Lawmakers have also blasted the Bush Treasury for its lack of spending transparency and its failure to use the bailout cash to target the foreclosure crisis that remains at the root of the financial meltdown. Both issues — along with efforts to rein in executive compensation for bailed out banks — are tackled in Frank’s reform bill.
But it’s a proposal not likely to be enacted. Despite a hearing and an expected House vote on Frank’s bill this week, it’s tough to find anyone who thinks the legislation has legs in the Senate. Indeed, Banking Committee Chairman Christopher Dodd (D-Conn.) said this week that he would consider legislation similar to Frank’s, but assurances from the Obama camp would likely be an ample substitute.

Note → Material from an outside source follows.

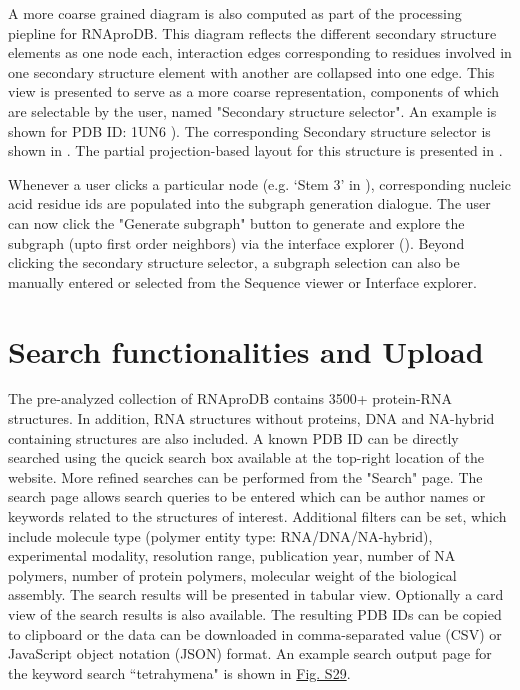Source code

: A more coarse grained diagram is also computed as part of the processing piepline for RNAproDB. This diagram reflects the different secondary structure elements as one node each, interaction edges corresponding to residues involved in one secondary structure element with another are collapsed into one edge. This view is presented to serve as a more coarse representation, components of which are selectable by the user, named "Secondary structure selector". An example is shown for PDB ID: 1UN6 ). The corresponding Secondary structure selector is shown in . The partial projection-based layout for this structure is presented in . 

Whenever a user clicks a particular node (e.g. `Stem 3' in ), corresponding nucleic acid residue ids are populated into the subgraph generation dialogue. The user can now click the "Generate subgraph" button to generate and explore the subgraph (upto first order neighbors) via the interface explorer (). Beyond clicking the secondary structure selector, a subgraph selection can also be manually entered or selected from the Sequence viewer or Interface explorer. 

\section{Search functionalities and Upload}

The pre-analyzed collection of RNAproDB contains 3500+ protein-RNA structures. In addition, RNA structures without proteins, DNA and NA-hybrid containing structures are also included. A known PDB ID can be directly searched using the qucick search box available at the top-right location of the website. More refined searches can be performed from the "Search" page. The search page allows search queries to be entered which can be author names or keywords related to the structures of interest. Additional filters can be set, which include molecule type (polymer entity type: RNA/DNA/NA-hybrid), experimental modality, resolution range, publication year, number of NA polymers, number of protein polymers, molecular weight of the biological assembly. The search results will be presented in tabular view. Optionally a card view of the search results is also available. The resulting PDB IDs can be copied to clipboard or the data can be downloaded in comma-separated value (CSV) or JavaScript object notation (JSON) format. An example search output page for the keyword search ``tetrahymena" is shown in \hyperref[fig:rnaprodbS1]{Fig. S29}.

Dodd says the problem is not with the TARP bill, but simply with the Bush administration’s implementation of it — a problem the Obama team can fix without new legislation. “They agree,” Dodd said in a statement Monday, “that we need a comprehensive, coherent strategy to replace the current piecemeal approach, and have committed to using additional funds to help Main Street.”
On Monday, Larry Summers, Obama’s top economic adviser, issued a letter to congressional leaders outlining the incoming administration’s strategy for spending the second half of TARP funds, including heightened oversight and a vow to help struggling homeowners avoid foreclosures.

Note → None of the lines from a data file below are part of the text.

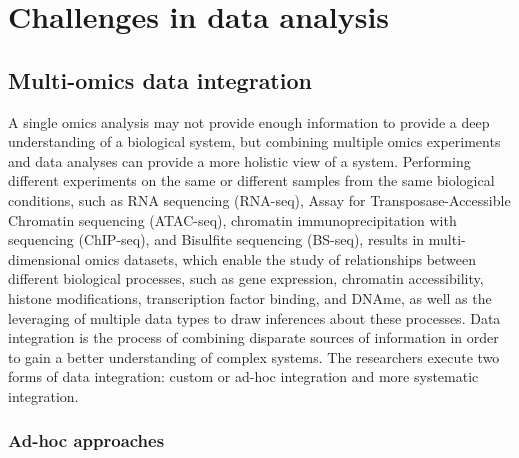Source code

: \documentclass[12pt,twoside]{reedthesis}
\begin{document}
\hypertarget{section-1}{%
\subsection*{}\label{section-1}}

\hypertarget{challenges-in-data-analysis}{%
\section*{Challenges in data analysis}\label{challenges-in-data-analysis}}

\hypertarget{multi-omics-data-integration}{%
\subsection*{Multi-omics data integration}\label{multi-omics-data-integration}}

A single omics analysis may not provide enough information to provide a
deep understanding of a biological system, but combining multiple omics
experiments and data analyses can provide a more holistic view of a
system. Performing different experiments on the same or different
samples from the same biological conditions, such as RNA sequencing
(RNA-seq), Assay for Transposase-Accessible Chromatin sequencing
(ATAC-seq), chromatin immunoprecipitation with sequencing (ChIP-seq),
and Bisulfite sequencing (BS-seq), results in multi-dimensional omics
datasets, which enable the study of relationships between different
biological processes, such as gene expression, chromatin accessibility,
histone modifications, transcription factor binding, and DNAme, as well
as the leveraging of multiple data types to draw inferences about these
processes. Data integration is the process of combining disparate
sources of information in order to gain a better understanding of
complex systems. The researchers execute two forms of data integration:
custom or ad-hoc integration and more systematic integration.

\hypertarget{ad-hoc-approaches}{%
\subsubsection*{Ad-hoc approaches}\label{ad-hoc-approaches}}
\end{document}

“Confronting this [foreclosure] challenge,” Summers wrote, “is an absolute imperative if we are to restore the health of our housing sector and the financial system as a whole.”
After months of struggling to get the Bush administration to target foreclosures as part of the rescue strategy, some housing advocates are willing to believe that things will change under an Obama White House — even without TARP reform legislation. “This administration, apparently, is getting it,” said David Berenbaum, executive vice president of the National Community Reinvestment Coalition.
Still, Summer’s nonbinding document is just three pages long. Many consumer groups want more assurance that the Obama White House will follow through with its plans.
“The danger is that we get off the rails,” Steele said, “and the next industry comes along, hat in hand, and the money starts going to places it was never intended.”
Linda Sherry, director of national priorities at Consumer Action, a consumer-rights group, said Obama’s promises of spending transparency are great, but they lack the force of law that would guarantee that taxpayers know where the TARP money is going. “It’s very harmful when the public doesn’t have access to this information,” Sherry said. “The companies can’t just get a free lunch here.”
Some good-government advocates are scratching their heads over the alacrity of congressional Democrats’ to trust the White House — even a Democratic White House — after eight years bemoaning the runaway powers of the Bush administration. If lawmakers get burned this time around, they say, they’ll have no one to blame but themselves.
“Fool me once, shame on you,” said Ellis, of Taxpayers for Common Sense. “Fool me twice, shame on me.”